Zeta potential (ζ potential) of the polymersomes (1 mg mL−1) was determined at pH 5 and 8 by Zetasizer Nano-series instrument (Malvern Instruments, UK) through electrophoretic light scattering. The data evaluation was carried out by using Malvern Software 7.11.

Hollow fiber filtration (HFF)

HFF was carried out using KrosFlo Research Iii System equipped with a separation module made of polyethersulfone membrane (MWCO: 500 kDa, SpectrumLabs, USA). The transmembrane pressure was 150–180 mbar with a flow rate of 15 mL min−1. The shear-forced separation of unbounded macromolecules (enzyme or HSA) was performed by washing the samples continuously with phosphate buffer at pH 8 for several cycles until no residues were observed in the waste solution by UV-Vis Spectroscopy or enzyme assay.

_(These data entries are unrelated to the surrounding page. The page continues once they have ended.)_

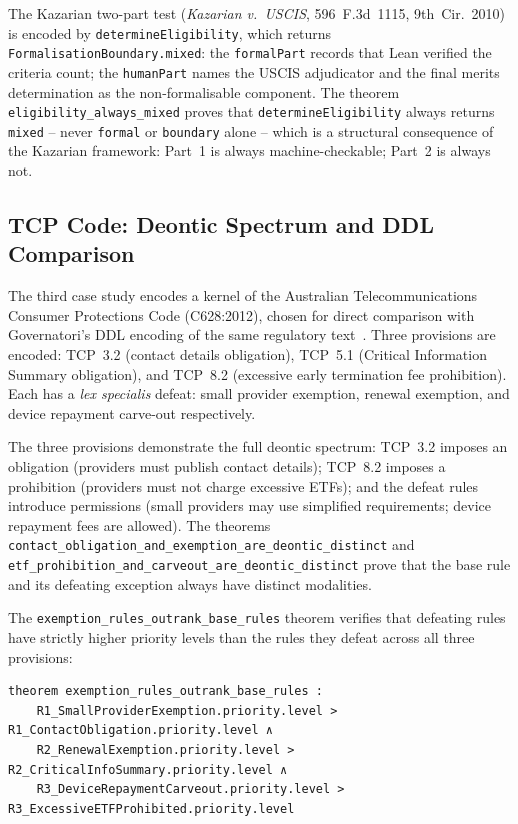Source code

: \documentclass[runningheads]{llncs}
\begin{document}
The Kazarian two-part test (\textit{Kazarian v.\ USCIS}, 596~F.3d~1115,
9th~Cir.~2010) is encoded by \texttt{determineEligibility}, which returns
\texttt{FormalisationBoundary.mixed}: the \texttt{formalPart} records that Lean
verified the criteria count; the \texttt{humanPart} names the USCIS adjudicator
and the final merits determination as the non-formalisable component. The
theorem \texttt{eligibility\_always\_mixed} proves that
\texttt{determineEligibility} always returns \texttt{mixed} -- never
\texttt{formal} or \texttt{boundary} alone -- which is a structural consequence
of the Kazarian framework: Part~1 is always machine-checkable; Part~2 is always
not.

\subsection{TCP Code: Deontic Spectrum and DDL Comparison}

The third case study encodes a kernel of the Australian Telecommunications
Consumer Protections Code (C628:2012), chosen for direct comparison with
Governatori's DDL encoding of the same regulatory
text~\cite{governatori2005representing,governatori2019compliance}. Three
provisions are encoded: TCP~3.2 (contact details obligation), TCP~5.1 (Critical
Information Summary obligation), and TCP~8.2 (excessive early termination fee
prohibition). Each has a \textit{lex specialis} defeat: small provider
exemption, renewal exemption, and device repayment carve-out respectively.

The three provisions demonstrate the full deontic spectrum: TCP~3.2 imposes an
obligation (providers must publish contact details); TCP~8.2 imposes a
prohibition (providers must not charge excessive ETFs); and the defeat rules
introduce permissions (small providers may use simplified requirements; device
repayment fees are allowed). The theorems
\texttt{contact\_obligation\_and\_exemption\_are\_deontic\_distinct} and
\texttt{etf\_prohibition\_and\_carveout\_are\_deontic\_distinct} prove that the
base rule and its defeating exception always have distinct modalities.

The \texttt{exemption\_rules\_outrank\_base\_rules} theorem verifies that
defeating rules have strictly higher priority levels than the rules they defeat
across all three provisions:

\begin{lstlisting}[language=lean4]
theorem exemption_rules_outrank_base_rules :
    R1_SmallProviderExemption.priority.level > R1_ContactObligation.priority.level ∧
    R2_RenewalExemption.priority.level > R2_CriticalInfoSummary.priority.level ∧
    R3_DeviceRepaymentCarveout.priority.level > R3_ExcessiveETFProhibited.priority.level
\end{lstlisting}
\end{document}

Ultraviolet-visible (UV-Vis) spectroscopy

UV-Vis analysis was performed using Specord 210 Plus double beam UV-Vis spectrophotometer (analytik jena, Germany). Samples were measured at desired wavelength range in semi-micro cuvettes (Brand GmbH).

Cryogenic transmission electron microscopy (cryo-TEM)

Cryo-TEM images were acquired using Libra 120 microscope (Carl Zeiss Microscopy GmbH, Oberkochen, Germany) at an acceleration voltage of 120 kV. Samples were prepared by dropping 2 μL of polymersome solution (1 mg mL−1) on copper grids coated with holey carbon foil (so-called Lacey type). A piece of filter paper was used to remove the excess water; the sample was then rapidly frozen in liquid ethane at −178 °C. The blotting with the filter paper and plunging into liquid ethane was done in a Leica GP device (Leica Microsystems GmbH, Wetzlar, Germany). All images were recorded in bright field at −172 °C. The diameter and membrane thickness of the polymersome were determined from cryo-TEM images by using TEM Image Processing Software. Several polymersome particles were analyzed at pH 8 state. The polymersome diameter was measured from images taken at more than 6000× magnification, while the membrane thickness was measured from images taken at 16 000× magnification ahead. The average was calculated by analyzing 250 particles for each sample.

Intensity of fluorescence

Fluorescence spectra were measured on a Fluorolog 3 (Horiba JobinYvon, USA) fluorescence spectrophotometer. Samples were measured at desired wavelength range in semi-micro cuvettes (CPS = 0.25 mg mL−1).

Synthesis of the compounds

(a)Synthesis of the compounds in order to get the block copolymer

The first step was to synthesize the required block copolymer (Fig. ESI-1†) having methoxy (BCP1) end groups at their hydrophilic poly(ethylene glycol) (PEG) segment by using our previous published approach[15,20] through atom transfer radical polymerization (ATRP) and identical use of monomer ratio[25] for the fabrication of BCP1. The composition of BCP1 was determined by 1H-NMR and SEC-MALLS. Table ESI-1† shows the corresponding results.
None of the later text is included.